(Task): Print every line below. Match each one exactly.

(Data in this exercise):
:::::
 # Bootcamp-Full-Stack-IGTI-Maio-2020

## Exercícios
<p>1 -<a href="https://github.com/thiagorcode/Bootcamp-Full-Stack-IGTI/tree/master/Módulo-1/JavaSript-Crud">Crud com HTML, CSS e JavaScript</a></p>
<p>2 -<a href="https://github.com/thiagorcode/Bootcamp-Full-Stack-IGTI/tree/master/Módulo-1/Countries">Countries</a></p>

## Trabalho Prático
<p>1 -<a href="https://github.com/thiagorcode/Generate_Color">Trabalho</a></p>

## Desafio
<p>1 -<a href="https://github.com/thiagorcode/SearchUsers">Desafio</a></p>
:::::
(Worked solution):
 # Bootcamp-Full-Stack-IGTI-Maio-2020

## Exercícios
<p>1 -<a href="https://github.com/thiagorcode/Bootcamp-Full-Stack-IGTI/tree/master/Módulo-1/JavaSript-Crud">Crud com HTML, CSS e JavaScript</a></p>
<p>2 -<a href="https://github.com/thiagorcode/Bootcamp-Full-Stack-IGTI/tree/master/Módulo-1/Countries">Countries</a></p>

## Trabalho Prático
<p>1 -<a href="https://github.com/thiagorcode/Generate_Color">Trabalho</a></p>

## Desafio
<p>1 -<a href="https://github.com/thiagorcode/SearchUsers">Desafio</a></p>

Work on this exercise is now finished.